Supplied material: Begin

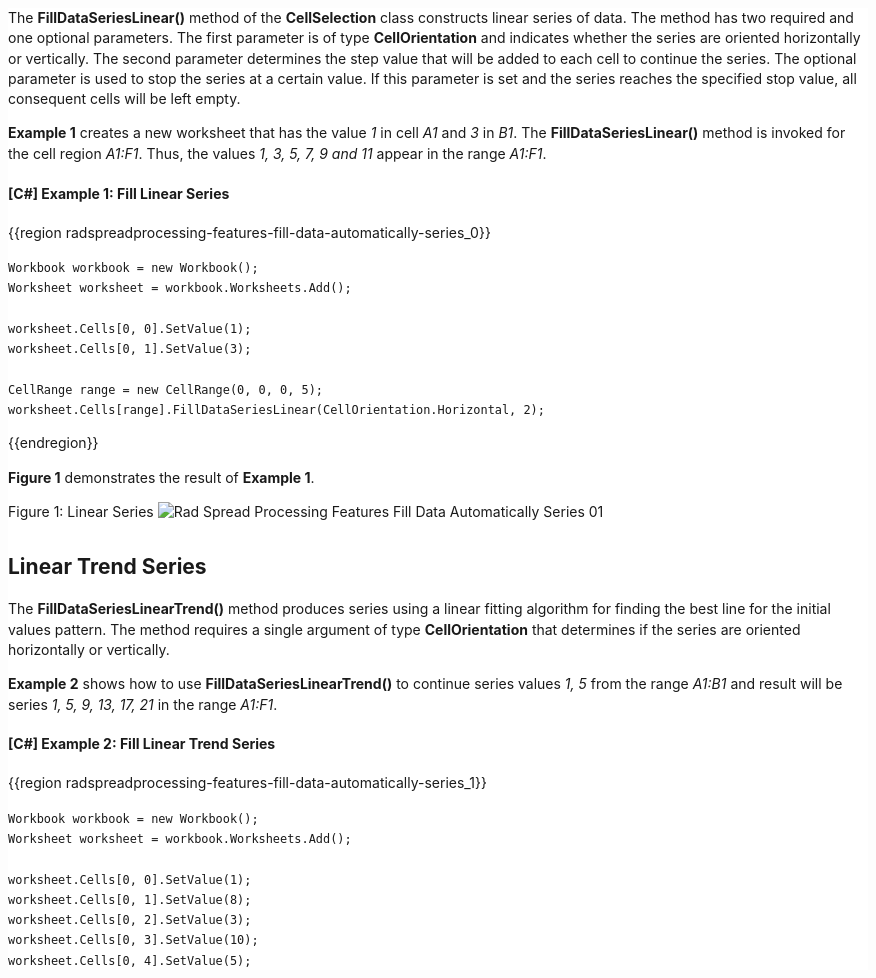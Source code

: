 The __FillDataSeriesLinear()__ method of the __CellSelection__ class constructs linear series of data. The method has two required and one optional parameters. The first parameter is of type __CellOrientation__ and indicates whether the series are oriented horizontally or vertically. The second parameter determines the step value that will be added to each cell to continue the series. The optional parameter is used to stop the series at a certain value. If this parameter is set and the series reaches the specified stop value, all consequent cells will be left empty.
        

__Example 1__ creates a new worksheet that has the value *1* in cell *A1* and *3* in *B1*. The __FillDataSeriesLinear()__ method is invoked for the cell region *A1:F1*. Thus, the values *1, 3, 5, 7, 9 and 11* appear in the range *A1:F1*.
        

#### __[C#] Example 1: Fill Linear Series__

{{region radspreadprocessing-features-fill-data-automatically-series_0}}
	
    Workbook workbook = new Workbook();
    Worksheet worksheet = workbook.Worksheets.Add();

    worksheet.Cells[0, 0].SetValue(1);
    worksheet.Cells[0, 1].SetValue(3);

    CellRange range = new CellRange(0, 0, 0, 5);
    worksheet.Cells[range].FillDataSeriesLinear(CellOrientation.Horizontal, 2);
	
{{endregion}}



__Figure 1__ demonstrates the result of __Example 1__.
        

Figure 1: Linear Series
![Rad Spread Processing Features Fill Data Automatically Series 01](images/RadSpreadProcessing_Features_Fill_Data_Automatically_Series_01.png)

## Linear Trend Series

The __FillDataSeriesLinearTrend()__ method produces series using a linear fitting algorithm for finding the best line for the initial values pattern. The method requires a single argument of type __CellOrientation__ that determines if the series are oriented horizontally or vertically.
        

__Example 2__ shows how to use __FillDataSeriesLinearTrend()__ to continue series values *1, 5* from the range *A1:B1* and result will be series *1, 5, 9, 13, 17, 21* in the range *A1:F1*.
        

#### __[C#] Example 2: Fill Linear Trend Series__

{{region radspreadprocessing-features-fill-data-automatically-series_1}}
	
    Workbook workbook = new Workbook();
    Worksheet worksheet = workbook.Worksheets.Add();

    worksheet.Cells[0, 0].SetValue(1);
    worksheet.Cells[0, 1].SetValue(8);
    worksheet.Cells[0, 2].SetValue(3);
    worksheet.Cells[0, 3].SetValue(10);
    worksheet.Cells[0, 4].SetValue(5);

Supplied material: End

_Exercise requirements:_
When you reach the line containing "#### __[C#] Example 1: Fill Linear Series__" in the data above, start copying exactly, and stop after the line containing "Figure 1: Linear Series".

_Written response:_
#### __[C#] Example 1: Fill Linear Series__

{{region radspreadprocessing-features-fill-data-automatically-series_0}}
	
    Workbook workbook = new Workbook();
    Worksheet worksheet = workbook.Worksheets.Add();

    worksheet.Cells[0, 0].SetValue(1);
    worksheet.Cells[0, 1].SetValue(3);

    CellRange range = new CellRange(0, 0, 0, 5);
    worksheet.Cells[range].FillDataSeriesLinear(CellOrientation.Horizontal, 2);
	
{{endregion}}



__Figure 1__ demonstrates the result of __Example 1__.
        

Figure 1: Linear Series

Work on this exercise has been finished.